The key is makerspaces – an area within the school or classroom set aside for creative construction, use of technology and projects.

“I don’t believe it’s a movement sweeping the nation,” Wells said, “I believe it’s really good pedagogy moving across the country.”

Makerspaces can be as high-tech as 3-D printers and programing or as simple as paper crafts and sewing projects.

“It can be as simple as cardboard and tape,” Litke said.

What’s important is that kids have an opportunity to show mastery of their learning.

“That’s kind of our goal — to be creators, not just consumers, of information,” Wells said.

Kids today are often passive observers when it comes to learning or interacting with the world around them. They watch videos online, or communicate using social media, but they don’t interact with the concepts behind it, and they’re not encouraged to create their own platforms, programs or tools. A makerspace can facilitate that interaction.

“Kids are doing something, not just consuming,” Wells said.

These creative spaces call out what Wells referred to as the “entrepreneurial spirit” of America.

“It’s not something that’s new,” she said.

Makerspaces are closely connected to the DIY movement, she said, and Litke agreed. The thinking outside the box creativity and “making do” goes back to the pioneer days, she said. Then, people didn’t have access to new tools, so they made them. If something broke, they had to fix it because replacing it wasn’t an option.

“You made it work,” she said.

These days, society has shifted towards a “throw-away” attitude, Litke said, but makerspaces bring back that creativity born from necessity.

Currently, Litke’s makerspace doesn’t have any technology. She’d like to incorporate it, but just doesn’t have the budget. So she’s pulled together what she could find. Her shelves and tables she pulled from around the school building when they were discarded by teachers, she’s added wheels to media center bookshelves to create a mobile space and all of the supplies used in her makerspace were donated. She said she hasn’t spent any money on it.

And other media center coordinators were enjoying learning to think creatively about space and activities.

“Everything she’s telling us is so practical,” Mary Sloop, media coordinator at Mt. Ulla Elementary said.

Wells worked as an educator and principal, and pulls her training and ideas from her own experience. Sloop said that made her suggestions very relatable and instantly applicable. TechTerra training also asks coordinators to plan their own space and think about sensible scheduling.

Sloop said she’s lucky to work with an excellent technology facilitator at Mt. Ulla, and dreams of filling her space with a 3-D printer and tools for coding and STEM projects.

“That’s the future,” she said, “They don’t need to wait to see it until they’re in high school.”

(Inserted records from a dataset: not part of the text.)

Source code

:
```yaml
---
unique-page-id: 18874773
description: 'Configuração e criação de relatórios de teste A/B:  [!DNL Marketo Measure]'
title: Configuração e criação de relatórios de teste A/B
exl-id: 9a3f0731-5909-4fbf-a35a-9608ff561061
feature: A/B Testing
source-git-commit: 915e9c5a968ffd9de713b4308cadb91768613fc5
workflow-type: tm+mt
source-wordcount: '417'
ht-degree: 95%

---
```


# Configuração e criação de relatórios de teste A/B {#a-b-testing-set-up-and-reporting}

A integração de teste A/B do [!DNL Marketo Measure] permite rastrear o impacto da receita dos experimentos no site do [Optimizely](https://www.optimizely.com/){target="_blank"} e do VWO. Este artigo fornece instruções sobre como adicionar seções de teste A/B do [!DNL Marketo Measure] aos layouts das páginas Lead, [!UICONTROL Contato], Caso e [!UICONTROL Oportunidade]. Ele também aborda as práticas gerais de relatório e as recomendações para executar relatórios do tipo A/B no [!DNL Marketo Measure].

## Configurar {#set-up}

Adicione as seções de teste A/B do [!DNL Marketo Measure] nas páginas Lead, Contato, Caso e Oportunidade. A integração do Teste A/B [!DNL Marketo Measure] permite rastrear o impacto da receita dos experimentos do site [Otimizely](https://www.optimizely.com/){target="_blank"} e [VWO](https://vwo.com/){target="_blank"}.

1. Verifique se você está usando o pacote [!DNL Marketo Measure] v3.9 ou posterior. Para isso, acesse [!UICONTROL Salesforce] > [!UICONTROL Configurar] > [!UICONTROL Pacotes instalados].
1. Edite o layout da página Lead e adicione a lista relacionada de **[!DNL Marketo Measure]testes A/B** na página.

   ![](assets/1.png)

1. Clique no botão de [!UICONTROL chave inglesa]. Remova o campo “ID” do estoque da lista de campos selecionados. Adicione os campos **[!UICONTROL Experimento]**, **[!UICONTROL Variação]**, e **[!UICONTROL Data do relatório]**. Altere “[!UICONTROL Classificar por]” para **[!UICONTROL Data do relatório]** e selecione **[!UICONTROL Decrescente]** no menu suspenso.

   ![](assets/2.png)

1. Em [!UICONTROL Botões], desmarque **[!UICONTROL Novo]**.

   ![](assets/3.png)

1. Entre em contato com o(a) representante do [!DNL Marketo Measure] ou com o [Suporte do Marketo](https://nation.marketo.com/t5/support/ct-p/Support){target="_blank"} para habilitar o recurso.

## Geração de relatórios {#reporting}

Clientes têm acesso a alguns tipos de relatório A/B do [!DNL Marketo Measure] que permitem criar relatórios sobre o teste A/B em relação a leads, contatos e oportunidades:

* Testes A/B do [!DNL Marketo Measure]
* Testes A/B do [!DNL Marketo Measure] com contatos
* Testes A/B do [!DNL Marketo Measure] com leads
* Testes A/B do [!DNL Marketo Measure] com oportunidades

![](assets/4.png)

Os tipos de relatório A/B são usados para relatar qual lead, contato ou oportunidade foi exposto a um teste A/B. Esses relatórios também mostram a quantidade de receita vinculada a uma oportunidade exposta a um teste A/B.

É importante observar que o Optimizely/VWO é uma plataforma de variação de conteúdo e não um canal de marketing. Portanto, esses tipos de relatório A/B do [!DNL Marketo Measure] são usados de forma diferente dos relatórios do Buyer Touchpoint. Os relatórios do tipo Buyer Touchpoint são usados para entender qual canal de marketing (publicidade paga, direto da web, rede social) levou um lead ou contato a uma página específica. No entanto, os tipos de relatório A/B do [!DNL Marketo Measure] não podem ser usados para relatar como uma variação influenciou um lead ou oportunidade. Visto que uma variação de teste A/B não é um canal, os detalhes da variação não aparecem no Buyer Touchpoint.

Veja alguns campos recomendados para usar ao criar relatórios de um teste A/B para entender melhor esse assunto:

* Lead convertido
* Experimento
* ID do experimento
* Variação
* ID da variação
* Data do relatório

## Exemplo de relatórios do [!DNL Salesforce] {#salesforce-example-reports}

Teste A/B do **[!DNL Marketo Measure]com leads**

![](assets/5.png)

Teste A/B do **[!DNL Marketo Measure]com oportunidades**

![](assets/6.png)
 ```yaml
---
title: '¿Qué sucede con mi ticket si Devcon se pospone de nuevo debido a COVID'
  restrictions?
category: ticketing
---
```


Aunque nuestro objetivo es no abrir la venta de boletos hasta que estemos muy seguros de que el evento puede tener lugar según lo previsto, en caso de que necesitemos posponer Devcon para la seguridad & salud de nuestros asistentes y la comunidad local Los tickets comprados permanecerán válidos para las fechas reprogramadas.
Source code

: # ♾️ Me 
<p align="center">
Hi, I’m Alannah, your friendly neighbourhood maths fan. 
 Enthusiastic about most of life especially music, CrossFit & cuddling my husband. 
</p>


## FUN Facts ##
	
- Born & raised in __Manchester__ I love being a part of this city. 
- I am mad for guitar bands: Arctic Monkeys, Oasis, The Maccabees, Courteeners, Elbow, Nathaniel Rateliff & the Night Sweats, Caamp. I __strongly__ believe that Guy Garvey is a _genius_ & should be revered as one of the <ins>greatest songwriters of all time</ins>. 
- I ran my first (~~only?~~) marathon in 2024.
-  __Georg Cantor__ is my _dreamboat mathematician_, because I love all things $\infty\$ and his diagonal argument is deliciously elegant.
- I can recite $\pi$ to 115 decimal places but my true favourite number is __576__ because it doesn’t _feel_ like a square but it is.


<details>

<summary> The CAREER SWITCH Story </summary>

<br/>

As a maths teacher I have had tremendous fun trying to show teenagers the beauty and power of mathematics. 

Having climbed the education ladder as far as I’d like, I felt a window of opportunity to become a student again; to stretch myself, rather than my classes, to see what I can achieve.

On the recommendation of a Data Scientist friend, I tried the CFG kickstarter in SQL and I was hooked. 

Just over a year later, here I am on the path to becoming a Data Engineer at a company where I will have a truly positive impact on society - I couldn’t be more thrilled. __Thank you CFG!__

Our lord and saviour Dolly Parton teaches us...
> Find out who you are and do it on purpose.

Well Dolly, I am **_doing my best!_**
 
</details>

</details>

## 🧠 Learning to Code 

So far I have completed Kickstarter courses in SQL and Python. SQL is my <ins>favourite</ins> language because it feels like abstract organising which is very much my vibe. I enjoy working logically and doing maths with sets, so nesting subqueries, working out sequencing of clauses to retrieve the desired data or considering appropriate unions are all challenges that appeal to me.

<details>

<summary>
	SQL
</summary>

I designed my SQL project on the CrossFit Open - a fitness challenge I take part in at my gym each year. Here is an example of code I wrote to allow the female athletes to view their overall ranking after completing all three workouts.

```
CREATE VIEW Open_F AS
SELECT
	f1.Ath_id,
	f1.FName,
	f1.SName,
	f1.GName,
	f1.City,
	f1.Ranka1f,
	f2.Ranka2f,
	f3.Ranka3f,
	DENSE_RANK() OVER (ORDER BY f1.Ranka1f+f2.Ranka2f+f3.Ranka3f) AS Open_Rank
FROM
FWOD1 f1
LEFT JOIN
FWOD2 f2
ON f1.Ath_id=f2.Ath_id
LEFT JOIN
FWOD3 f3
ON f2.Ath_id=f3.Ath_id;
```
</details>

Litke has been running her own makerspace for a few years, but said the training helped her know she was on the right track.

“You can really justify what you’re doing . . . you’re not just out there doing something random,” she said.

Planning a makerspace is the easy part, Litke and Sloop said, the hard part is getting teachers to go along with it.

“They think they’re taking time out of their day,” Litke said, “but we’re trying to get them to see that this is part of their day.

If a student goes to a makerspace and is asked to make a model of the circulatory system, Litke said, they’re not just doing a craft. They have to pull on all of their knowledge about the circulatory system and think critically about how it works.

It’s an ownership of learning that some teachers may find scary, but Litke believes that if a child has completed a project in a makerspace enough to explain it to another student, they’ve demonstrated mastery of the subject.

And most importantly? It’s engaging, it’s a place for kids to think and stretch and grow and play.

“You get to play in this space,” Wells said, “everybody gets to.”

Techterra training will continue throughout the week, with each of the 35 Rowan-Salisbury media coordinators encouraged to create their own space, whether it’s a temporary pop-up or a permanent fixture in their libraries.